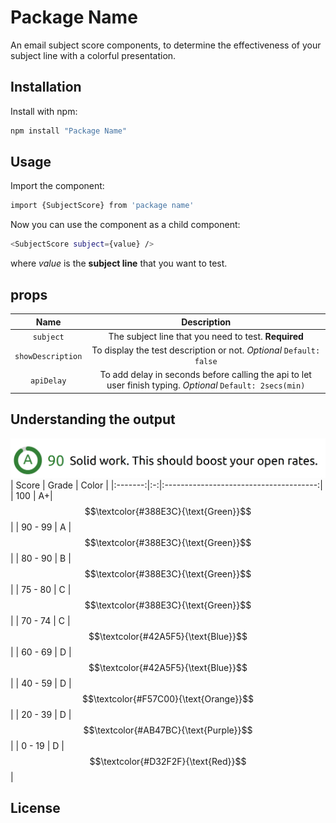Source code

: # Package Name
An email subject score components, to determine the effectiveness of your subject line with a colorful presentation.

## Installation
Install with npm:
``` bash
npm install "Package Name"
```

## Usage
Import the component:
```bash
import {SubjectScore} from 'package name'
```
Now you can use the component as a child component:
```bash
<SubjectScore subject={value} />
```
where *value* is the **subject line** that you want to test.

## props
| Name              | Description                                                         |
|:-----------------:|:-------------------------------------------------------------------:|
| `subject`         | The subject line that you need to test. **Required**                |
| `showDescription` | To display the test description or not. *Optional*  `Default: false`|
| `apiDelay`        | To add delay in seconds before calling the api to let user finish typing. *Optional* `Default: 2secs(min)`|

## Understanding the output
![alt text](example.png)
| Score | Grade | Color |
|:-------:|:-:|:--------------------------------------:|
| 100     | A+| $$\textcolor{#388E3C}{\text{Green}}$$  |
| 90 - 99 | A | $$\textcolor{#388E3C}{\text{Green}}$$  |
| 80 - 90 | B |$$\textcolor{#388E3C}{\text{Green}}$$   |
| 75 - 80 | C | $$\textcolor{#388E3C}{\text{Green}}$$  |
| 70 - 74 | C | $$\textcolor{#42A5F5}{\text{Blue}}$$   |
| 60 - 69 | D | $$\textcolor{#42A5F5}{\text{Blue}}$$   |
| 40 - 59 | D | $$\textcolor{#F57C00}{\text{Orange}}$$ |
| 20 - 39 | D | $$\textcolor{#AB47BC}{\text{Purple}}$$ |
| 0 - 19  | D | $$\textcolor{#D32F2F}{\text{Red}}$$    |
## License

▸ Your goal
Without the images, output all the entries exactly as they stand.

▸ Result for this exercise
Source code

: # Package Name
An email subject score components, to determine the effectiveness of your subject line with a colorful presentation.

## Installation
Install with npm:
``` bash
npm install "Package Name"
```

## Usage
Import the component:
```bash
import {SubjectScore} from 'package name'
```
Now you can use the component as a child component:
```bash
<SubjectScore subject={value} />
```
where *value* is the **subject line** that you want to test.

## props
| Name              | Description                                                         |
|:-----------------:|:-------------------------------------------------------------------:|
| `subject`         | The subject line that you need to test. **Required**                |
| `showDescription` | To display the test description or not. *Optional*  `Default: false`|
| `apiDelay`        | To add delay in seconds before calling the api to let user finish typing. *Optional* `Default: 2secs(min)`|

## Understanding the output
![alt text](example.png)
| Score | Grade | Color |
|:-------:|:-:|:--------------------------------------:|
| 100     | A+| $$\textcolor{#388E3C}{\text{Green}}$$  |
| 90 - 99 | A | $$\textcolor{#388E3C}{\text{Green}}$$  |
| 80 - 90 | B |$$\textcolor{#388E3C}{\text{Green}}$$   |
| 75 - 80 | C | $$\textcolor{#388E3C}{\text{Green}}$$  |
| 70 - 74 | C | $$\textcolor{#42A5F5}{\text{Blue}}$$   |
| 60 - 69 | D | $$\textcolor{#42A5F5}{\text{Blue}}$$   |
| 40 - 59 | D | $$\textcolor{#F57C00}{\text{Orange}}$$ |
| 20 - 39 | D | $$\textcolor{#AB47BC}{\text{Purple}}$$ |
| 0 - 19  | D | $$\textcolor{#D32F2F}{\text{Red}}$$    |
## License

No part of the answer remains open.